EXERCISE AIM
Start at the line in the entries below that contains "2.19.13 PM (1).png>)", stop at the line that contains "at 2.22.04 PM.png>)", and output exactly the lines in that span, both ends included.

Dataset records
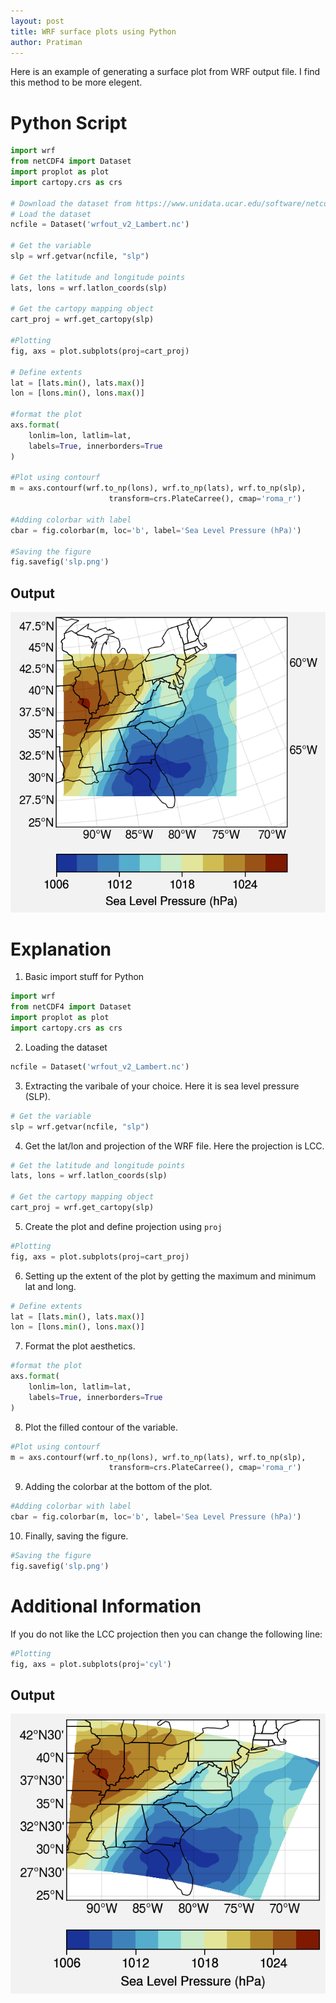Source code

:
 ```yaml
---
layout: post
title: WRF surface plots using Python
author: Pratiman
---
```


Here is an example of generating a surface plot from WRF output file.
I find this method to be more elegent.

# Python Script
```python
import wrf
from netCDF4 import Dataset
import proplot as plot
import cartopy.crs as crs

# Download the dataset from https://www.unidata.ucar.edu/software/netcdf/examples/wrfout_v2_Lambert.nc
# Load the dataset
ncfile = Dataset('wrfout_v2_Lambert.nc')

# Get the variable
slp = wrf.getvar(ncfile, "slp")

# Get the latitude and longitude points
lats, lons = wrf.latlon_coords(slp)

# Get the cartopy mapping object
cart_proj = wrf.get_cartopy(slp)

#Plotting
fig, axs = plot.subplots(proj=cart_proj)

# Define extents
lat = [lats.min(), lats.max()]
lon = [lons.min(), lons.max()]

#format the plot
axs.format(
    lonlim=lon, latlim=lat,
    labels=True, innerborders=True
)

#Plot using contourf
m = axs.contourf(wrf.to_np(lons), wrf.to_np(lats), wrf.to_np(slp), 
                      transform=crs.PlateCarree(), cmap='roma_r')

#Adding colorbar with label
cbar = fig.colorbar(m, loc='b', label='Sea Level Pressure (hPa)') 

#Saving the figure
fig.savefig('slp.png')
```
## Output
![{WRF SLP](/uploads/2020/07/29/Fig1.png)

# Explanation

1. Basic import stuff for Python
```python
import wrf
from netCDF4 import Dataset
import proplot as plot
import cartopy.crs as crs
```

2. Loading the dataset
```python
ncfile = Dataset('wrfout_v2_Lambert.nc')
```

3. Extracting the varibale of your choice. Here it is sea level pressure (SLP).
```python
# Get the variable
slp = wrf.getvar(ncfile, "slp")
```

4. Get the lat/lon and projection of the WRF file. Here the projection is LCC.
```python
# Get the latitude and longitude points
lats, lons = wrf.latlon_coords(slp)

# Get the cartopy mapping object
cart_proj = wrf.get_cartopy(slp)
```

5. Create the plot and define projection using ```proj```

```python
#Plotting
fig, axs = plot.subplots(proj=cart_proj)
```

6. Setting up the extent of the plot by getting the maximum and minimum lat and long.
```python
# Define extents
lat = [lats.min(), lats.max()]
lon = [lons.min(), lons.max()]
```

7. Format the plot aesthetics.
```python
#format the plot
axs.format(
    lonlim=lon, latlim=lat,
    labels=True, innerborders=True
)
```

8. Plot the filled contour of the variable.  
```python
#Plot using contourf
m = axs.contourf(wrf.to_np(lons), wrf.to_np(lats), wrf.to_np(slp), 
                      transform=crs.PlateCarree(), cmap='roma_r')
```
9. Adding the colorbar at the bottom of the plot.
```python
#Adding colorbar with label
cbar = fig.colorbar(m, loc='b', label='Sea Level Pressure (hPa)') 
```

10. Finally, saving the figure.
```python 
#Saving the figure
fig.savefig('slp.png')
```

# Additional Information

If you do not like the LCC projection then you can change the following line:

```python
#Plotting
fig, axs = plot.subplots(proj='cyl')
```

## Output
![{WRF SLP 1](/uploads/2020/07/29/Fig2.png)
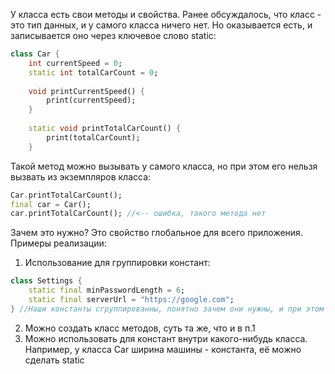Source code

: 
У класса есть свои методы и свойства. Ранее обсуждалось, что класс - это тип данных, и у самого класса ничего нет. Но оказывается есть, и записывается оно через ключевое слово static:  
```dart
class Car {  
	int currentSpeed = 0;  
	static int totalCarCount = 0;  
  
	void printCurrentSpeed() {  
		print(currentSpeed);  
	}  
  
	static void printTotalCarCount() {  
		print(totalCarCount);  
	}  
```
  
Такой метод можно вызывать у самого класса, но при этом его нельзя вызвать из экземпляров класса:
```dart
Car.printTotalCarCount();  
final car = Car();  
car.printTotalCarCount(); //<-- ошибка, такого метода нет  
```
Зачем это нужно? Это свойство глобальное для всего приложения.  Примеры реализации:
1) Использование для группировки констант:  
```dart 
class Settings {  
	static final minPasswordLength = 6;  
	static final serverUrl = "https://google.com";  
} //Наши константы сгруппированны, понятно зачем они нужны, и при этом не нужно создавать экземпляр класса, чтобы получить к ним доступ  
```
2) Можно создать класс методов, суть та же, что и в п.1  
3) Можно использовать для констант внутри какого-нибудь класса. Например, у класса Car ширина машины - константа, её можно сделать static  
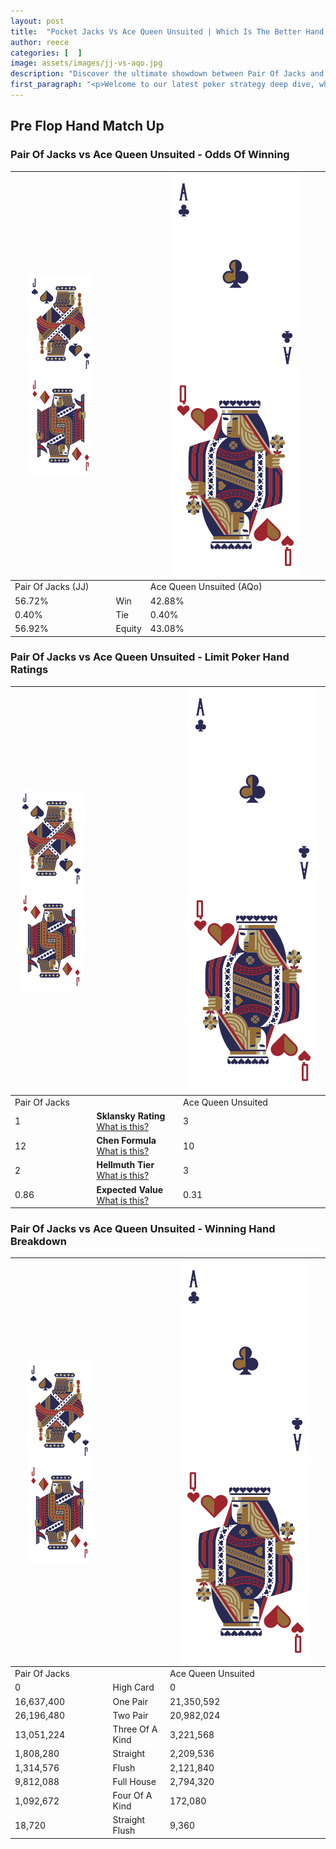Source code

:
 ```yaml
---
layout: post
title:  "Pocket Jacks Vs Ace Queen Unsuited | Which Is The Better Hand In Poker? A Complete Guide"
author: reece
categories: [  ]
image: assets/images/jj-vs-aqo.jpg
description: "Discover the ultimate showdown between Pair Of Jacks and Ace Queen Unsuited in poker! Uncover the odds, strategies, and scenarios where one hand triumphs over the other. Get ready to up your poker game with this thrilling analysis."
first_paragraph: "<p>Welcome to our latest poker strategy deep dive, where we're pitting two distinct hands against each other in a high-stakes showdown: Pair Of Jacks vs Ace Queen Unsuited.</p><p>In the dynamic world of poker, every decision counts, and knowing which hand holds the upper hand is key to your success at the table.</p><p>In this article, we'll dissect these two hands, explore the scenarios where one dominates the other, and equip you with the knowledge to make strategic choices that can tip the odds in your favor.</p><p>Get ready to unravel the intriguing dynamics of these poker hands and elevate your game to new heights.</p>"
---
```




[comment]: # (sp0)

## Pre Flop Hand Match Up

<div class="table hand-ratings" markdown="1"> 



### Pair Of Jacks vs Ace Queen Unsuited - Odds Of Winning


    
| ![image info](assets/images/hand1/J.png) ![image info](assets/images/hand1/Jo.png) |  | ![image info](assets/images/hand2/A.png) ![image info](assets/images/hand2/Qo.png) |
| -------- | -------- | -------- |
| Pair Of Jacks (JJ) |  | Ace Queen Unsuited (AQo) |
| 56.72% | Win | 42.88% |
| 0.40% | Tie | 0.40% |
| 56.92% | Equity | 43.08% |




[comment]: # (sp1)



### Pair Of Jacks vs Ace Queen Unsuited - Limit Poker Hand Ratings


    
| ![image info](assets/images/hand1/J.png) ![image info](assets/images/hand1/Jo.png) |  | ![image info](assets/images/hand2/A.png) ![image info](assets/images/hand2/Qo.png) |
| -------- | -------- | -------- |
| Pair Of Jacks |  | Ace Queen Unsuited |
| 1 | **Sklansky Rating** [What is this?](/sklansky-rating-explained) | 3 |
| 12 | **Chen Formula** [What is this?](/chen-formula-explained) | 10 |
| 2 | **Hellmuth Tier** [What is this?](/Hellmuth-tier-explained) | 3 |
| 0.86 | **Expected Value** [What is this?](/expected-value-explained) | 0.31 |




[comment]: # (sp2)



### Pair Of Jacks vs Ace Queen Unsuited - Winning Hand Breakdown


    
| ![image info](assets/images/hand1/J.png) ![image info](assets/images/hand1/Jo.png) |  | ![image info](assets/images/hand2/A.png) ![image info](assets/images/hand2/Qo.png) |
| -------- | -------- | -------- |
| Pair Of Jacks |  | Ace Queen Unsuited |
| 0 | High Card | 0 |
| 16,637,400 | One Pair | 21,350,592 |
| 26,196,480 | Two Pair | 20,982,024 |
| 13,051,224 | Three Of A Kind | 3,221,568 |
| 1,808,280 | Straight | 2,209,536 |
| 1,314,576 | Flush | 2,121,840 |
| 9,812,088 | Full House | 2,794,320 |
| 1,092,672 | Four Of A Kind | 172,080 |
| 18,720 | Straight Flush | 9,360 |




[comment]: # (sp3)



</div>

[comment]: # (sp4)



[comment]: # (sp5)

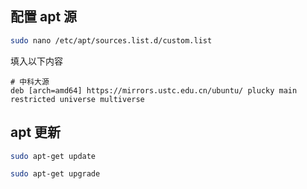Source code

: ## 配置 apt 源

```bash
sudo nano /etc/apt/sources.list.d/custom.list
```

填入以下内容

```
# 中科大源
deb [arch=amd64] https://mirrors.ustc.edu.cn/ubuntu/ plucky main restricted universe multiverse
```

## apt 更新

```bash
sudo apt-get update

sudo apt-get upgrade
```

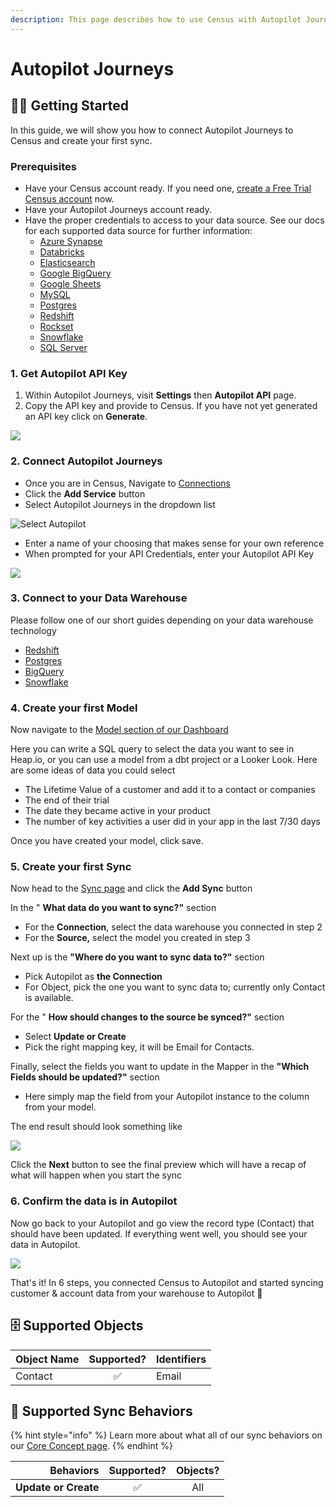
 ```yaml
---
description: This page describes how to use Census with Autopilot Journeys.
---
```


# Autopilot Journeys

## 🏃‍♀️ Getting Started

‌In this guide, we will show you how to connect Autopilot Journeys to Census and create your first sync.

### Prerequisites

* Have your Census account ready. If you need one, [create a Free Trial Census account](https://app.getcensus.com/) now.
* Have your Autopilot Journeys account ready.
* Have the proper credentials to access to your data source. See our docs for each supported data source for further information:
  * [Azure Synapse](../sources/azure-synapse.md)
  * [Databricks](https://docs.getcensus.com/sources/databricks)
  * [Elasticsearch](https://docs.getcensus.com/sources/elasticsearch)
  * [Google BigQuery](https://docs.getcensus.com/sources/google-bigquery)
  * [Google Sheets](https://docs.getcensus.com/sources/google-sheets)
  * [MySQL](https://docs.getcensus.com/sources/mysql)
  * [Postgres](https://docs.getcensus.com/sources/postgres)
  * [Redshift](https://docs.getcensus.com/sources/redshift)
  * [Rockset](https://docs.getcensus.com/sources/rockset)
  * [Snowflake](https://docs.getcensus.com/sources/snowflake)
  * [SQL Server](https://docs.getcensus.com/sources/sql-server)

### 1. Get Autopilot API Key

1. Within Autopilot Journeys, visit **Settings** then **Autopilot API** page.
2. Copy the API key and provide to Census. If you have not yet generated an API key click on **Generate**.

![](<../.gitbook/assets/Screen Shot 2022-01-14 at 3.16.10 PM.png>)

### 2. Connect Autopilot Journeys

* Once you are in Census, Navigate to [Connections](https://app.getcensus.com/connections)
* Click the **Add Service** button
* Select Autopilot Journeys in the dropdown list

![Select Autopilot](<../.gitbook/assets/Screen Shot 2022-02-10 at 2.19.13 PM (1).png>)

* Enter a name of your choosing that makes sense for your own reference
* When prompted for your API Credentials, enter your Autopilot API Key

![](<../.gitbook/assets/Screen Shot 2022-02-10 at 2.22.04 PM.png>)

### 3. Connect to your Data Warehouse

Please follow one of our short guides depending on your data warehouse technology

* [Redshift](https://help.getcensus.com/article/10-configuring-redshift-postgresql-access)
* [Postgres](https://help.getcensus.com/article/10-configuring-redshift-postgresql-access)   &#x20;
* [BigQuery](https://help.getcensus.com/article/21-configuring-bigquery-access)
* [Snowflake](https://help.getcensus.com/article/8-configuring-snowflake-access)

### 4. Create your first Model

Now navigate to the [Model section of our Dashboard](https://app.getcensus.com/models)

Here you can write a SQL query to select the data you want to see in Heap.io, or you can use a model from a dbt project or a Looker Look. Here are some ideas of data you could select

* The Lifetime Value of a customer and add it to a contact or companies
* The end of their trial
* The date they became active in your product
* The number of key activities a user did in your app in the last 7/30 days

Once you have created your model, click save.

### 5. Create your first Sync

Now head to the [Sync page](https://app.getcensus.com/syncs) and click the **Add Sync** button

In the " **What data do you want to sync?"** section

* For the **Connection**, select the data warehouse you connected in step 2
* For the **Source,** select the model you created in step 3&#x20;

Next up is the **"Where do you want to sync data to?"** section

* Pick Autopilot as **the Connection**&#x20;
* For Object, pick the one you want to sync data to; currently only Contact is available.

For the " **How should changes to the source be synced?"** section

* Select **Update or Create**
* Pick the right mapping key, it will be Email for Contacts.

Finally, select the fields you want to update in the Mapper in the **"Which Fields should be updated?"** section

* Here simply map the field from your Autopilot instance to the column from your model.

The end result should look something like&#x20;

![](<../.gitbook/assets/Screen Shot 2022-02-10 at 3.00.06 PM.png>)

Click the **Next** button to see the final preview which will have a recap of what will happen when you start the sync

### 6. Confirm the data is in Autopilot

Now go back to your Autopilot and go view the record type (Contact) that should have been updated. If everything went well, you should see your data in Autopilot.

![](<../.gitbook/assets/Screen Shot 2022-02-10 at 3.05.59 PM.png>)

That's it! In 6 steps, you connected Census to Autopilot and started syncing customer & account data from your warehouse to Autopilot 🎉

## 🗄 Supported Objects

| **Object Name** | **Supported?** | **Identifiers** |
| --------------- | :------------: | --------------- |
| Contact         |        ✅       | Email           |

## 🔄 Supported Sync Behaviors

{% hint style="info" %}
Learn more about what all of our sync behaviors on our [Core Concept page](../basics/core-concept/#the-different-sync-behaviors).
{% endhint %}

|        **Behaviors** | **Supported?** | **Objects?** |
| -------------------: | :------------: | :----------: |
| **Update or Create** |        ✅       |      All     |

##
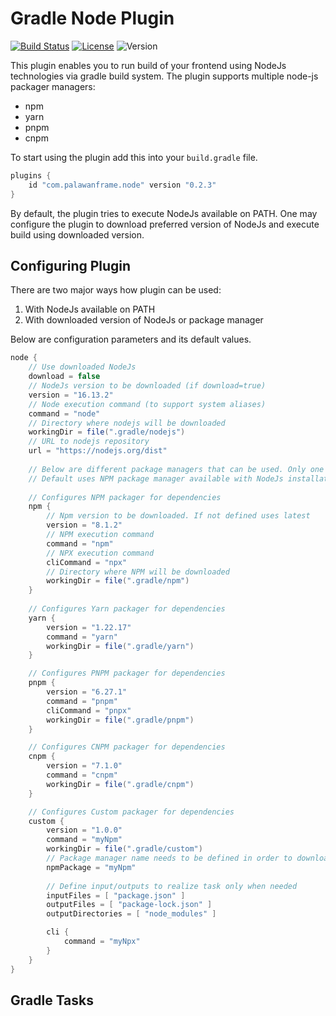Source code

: # Gradle Node Plugin

[![Build Status](https://github.com/langrp/gradle-node-plugin/actions/workflows/build.yml/badge.svg?branch=master)](https://github.com/langrp/gradle-node-plugin/actions/workflows/build.yml)
[![License](https://img.shields.io/github/license/langrp/gradle-node-plugin.svg)](https://opensource.org/licenses/MIT)
![Version](https://img.shields.io/badge/Version-0.2.3-orange.svg)

This plugin enables you to run build of your frontend using NodeJs technologies via gradle build system.
The plugin supports multiple node-js packager managers:
* npm
* yarn
* pnpm
* cnpm

To start using the plugin add this into your `build.gradle` file.
```groovy
plugins {
    id "com.palawanframe.node" version "0.2.3"
}
```

By default, the plugin tries to execute NodeJs available on PATH. One may configure the plugin to download preferred
version of NodeJs and execute build using downloaded version.

## Configuring Plugin
There are two major ways how plugin can be used:
1. With NodeJs available on PATH
2. With downloaded version of NodeJs or package manager

Below are configuration parameters and its default values.
```groovy
node {
    // Use downloaded NodeJs
    download = false
    // NodeJs version to be downloaded (if download=true)
    version = "16.13.2"
    // Node execution command (to support system aliases)
    command = "node"
    // Directory where nodejs will be downloaded
    workingDir = file(".gradle/nodejs")
    // URL to nodejs repository
    url = "https://nodejs.org/dist"
    
    // Below are different package managers that can be used. Only one can be configured.
    // Default uses NPM package manager available with NodeJs installation
    
    // Configures NPM packager for dependencies
    npm {
        // Npm version to be downloaded. If not defined uses latest
        version = "8.1.2"
        // NPM execution command
        command = "npm"
        // NPX execution command
        cliCommand = "npx"
        // Directory where NPM will be downloaded
        workingDir = file(".gradle/npm")
    }
    
    // Configures Yarn packager for dependencies
    yarn {
        version = "1.22.17"
        command = "yarn"
        workingDir = file(".gradle/yarn")
    }

	// Configures PNPM packager for dependencies
    pnpm {
        version = "6.27.1"
        command = "pnpm"
        cliCommand = "pnpx"
        workingDir = file(".gradle/pnpm")
    }

	// Configures CNPM packager for dependencies
    cnpm {
        version = "7.1.0"
        command = "cnpm"
        workingDir = file(".gradle/cnpm")
    }

	// Configures Custom packager for dependencies
    custom {
        version = "1.0.0"
        command = "myNpm"
        workingDir = file(".gradle/custom")
        // Package manager name needs to be defined in order to download it from repository
        npmPackage = "myNpm"
        
        // Define input/outputs to realize task only when needed
        inputFiles = [ "package.json" ]
        outputFiles = [ "package-lock.json" ]
        outputDirectories = [ "node_modules" ]

        cli {
            command = "myNpx"
        }
    }
}
```

## Gradle Tasks

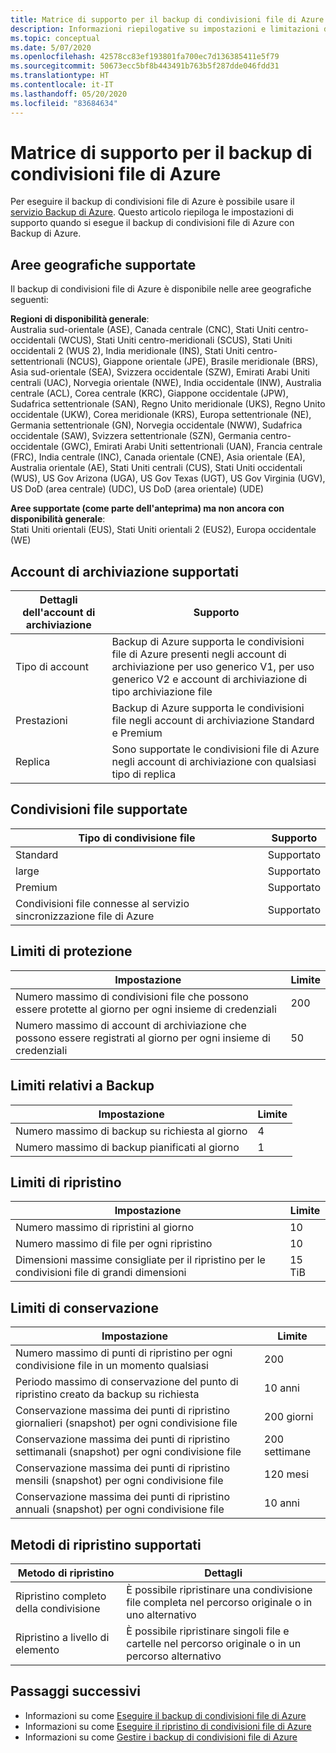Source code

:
 ```yaml
---
title: Matrice di supporto per il backup di condivisioni file di Azure
description: Informazioni riepilogative su impostazioni e limitazioni del supporto per il backup di condivisioni file di Azure.
ms.topic: conceptual
ms.date: 5/07/2020
ms.openlocfilehash: 42578cc83ef193801fa700ec7d136385411e5f79
ms.sourcegitcommit: 50673ecc5bf8b443491b763b5f287dde046fdd31
ms.translationtype: HT
ms.contentlocale: it-IT
ms.lasthandoff: 05/20/2020
ms.locfileid: "83684634"
---
```

# <a name="support-matrix-for-azure-file-share-backup"></a>Matrice di supporto per il backup di condivisioni file di Azure

Per eseguire il backup di condivisioni file di Azure è possibile usare il [servizio Backup di Azure](https://docs.microsoft.com/azure/backup/backup-overview). Questo articolo riepiloga le impostazioni di supporto quando si esegue il backup di condivisioni file di Azure con Backup di Azure.

## <a name="supported-geos"></a>Aree geografiche supportate

Il backup di condivisioni file di Azure è disponibile nelle aree geografiche seguenti:

**Regioni di disponibilità generale**:<br>
Australia sud-orientale (ASE), Canada centrale (CNC), Stati Uniti centro-occidentali (WCUS), Stati Uniti centro-meridionali (SCUS), Stati Uniti occidentali 2 (WUS 2), India meridionale (INS), Stati Uniti centro-settentrionali (NCUS), Giappone orientale (JPE), Brasile meridionale (BRS), Asia sud-orientale (SEA), Svizzera occidentale (SZW), Emirati Arabi Uniti centrali (UAC), Norvegia orientale (NWE), India occidentale (INW), Australia centrale (ACL), Corea centrale (KRC), Giappone occidentale (JPW), Sudafrica settentrionale (SAN), Regno Unito meridionale (UKS), Regno Unito occidentale (UKW), Corea meridionale (KRS), Europa settentrionale (NE), Germania settentrionale (GN), Norvegia occidentale (NWW), Sudafrica occidentale (SAW), Svizzera settentrionale (SZN), Germania centro-occidentale (GWC), Emirati Arabi Uniti settentrionali (UAN), Francia centrale (FRC), India centrale (INC), Canada orientale (CNE), Asia orientale (EA), Australia orientale (AE), Stati Uniti centrali (CUS), Stati Uniti occidentali (WUS), US Gov Arizona (UGA), US Gov Texas (UGT), US Gov Virginia (UGV), US DoD (area centrale) (UDC), US DoD (area orientale) (UDE)

**Aree supportate (come parte dell'anteprima) ma non ancora con disponibilità generale**:<br>
Stati Uniti orientali (EUS), Stati Uniti orientali 2 (EUS2), Europa occidentale (WE)

## <a name="supported-storage-accounts"></a>Account di archiviazione supportati

| Dettagli dell'account di archiviazione | Supporto                                                      |
| ------------------------ | ------------------------------------------------------------ |
| Tipo di account            | Backup di Azure supporta le condivisioni file di Azure presenti negli account di archiviazione per uso generico V1, per uso generico V2 e account di archiviazione di tipo archiviazione file |
| Prestazioni              | Backup di Azure supporta le condivisioni file negli account di archiviazione Standard e Premium |
| Replica              | Sono supportate le condivisioni file di Azure negli account di archiviazione con qualsiasi tipo di replica |

## <a name="supported-file-shares"></a>Condivisioni file supportate

| Tipo di condivisione file                                   | Supporto   |
| -------------------------------------------------- | --------- |
| Standard                                           | Supportato |
| large                                              | Supportato |
| Premium                                            | Supportato |
| Condivisioni file connesse al servizio sincronizzazione file di Azure | Supportato |

## <a name="protection-limits"></a>Limiti di protezione

| Impostazione                                                      | Limite |
| ------------------------------------------------------------ | ----- |
| Numero massimo di condivisioni file che possono essere protette al giorno per ogni insieme di credenziali | 200   |
| Numero massimo di account di archiviazione che possono essere registrati al giorno per ogni insieme di credenziali | 50    |

## <a name="backup-limits"></a>Limiti relativi a Backup

| Impostazione                                      | Limite |
| -------------------------------------------- | ----- |
| Numero massimo di backup su richiesta al giorno | 4     |
| Numero massimo di backup pianificati al giorno | 1     |

## <a name="restore-limits"></a>Limiti di ripristino

| Impostazione                                                      | Limite   |
| ------------------------------------------------------------ | ------- |
| Numero massimo di ripristini al giorno                           | 10      |
| Numero massimo di file per ogni ripristino                         | 10      |
| Dimensioni massime consigliate per il ripristino per le condivisioni file di grandi dimensioni | 15 TiB |

## <a name="retention-limits"></a>Limiti di conservazione

| Impostazione                                                      | Limite    |
| ------------------------------------------------------------ | -------- |
| Numero massimo di punti di ripristino per ogni condivisione file in un momento qualsiasi | 200      |
| Periodo massimo di conservazione del punto di ripristino creato da backup su richiesta | 10 anni |
| Conservazione massima dei punti di ripristino giornalieri (snapshot) per ogni condivisione file| 200 giorni |
| Conservazione massima dei punti di ripristino settimanali (snapshot) per ogni condivisione file | 200 settimane |
| Conservazione massima dei punti di ripristino mensili (snapshot) per ogni condivisione file | 120 mesi |
| Conservazione massima dei punti di ripristino annuali (snapshot) per ogni condivisione file | 10 anni |

## <a name="supported-restore-methods"></a>Metodi di ripristino supportati

| Metodo di ripristino     | Dettagli                                                      |
| ------------------ | ------------------------------------------------------------ |
| Ripristino completo della condivisione | È possibile ripristinare una condivisione file completa nel percorso originale o in uno alternativo |
| Ripristino a livello di elemento | È possibile ripristinare singoli file e cartelle nel percorso originale o in un percorso alternativo |

## <a name="next-steps"></a>Passaggi successivi

* Informazioni su come [Eseguire il backup di condivisioni file di Azure](backup-afs.md)
* Informazioni su come [Eseguire il ripristino di condivisioni file di Azure](restore-afs.md)
* Informazioni su come [Gestire i backup di condivisioni file di Azure](manage-afs-backup.md)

EXPECTED ANSWER
![Select Autopilot](<../.gitbook/assets/Screen Shot 2022-02-10 at 2.19.13 PM (1).png>)

* Enter a name of your choosing that makes sense for your own reference
* When prompted for your API Credentials, enter your Autopilot API Key

![](<../.gitbook/assets/Screen Shot 2022-02-10 at 2.22.04 PM.png>)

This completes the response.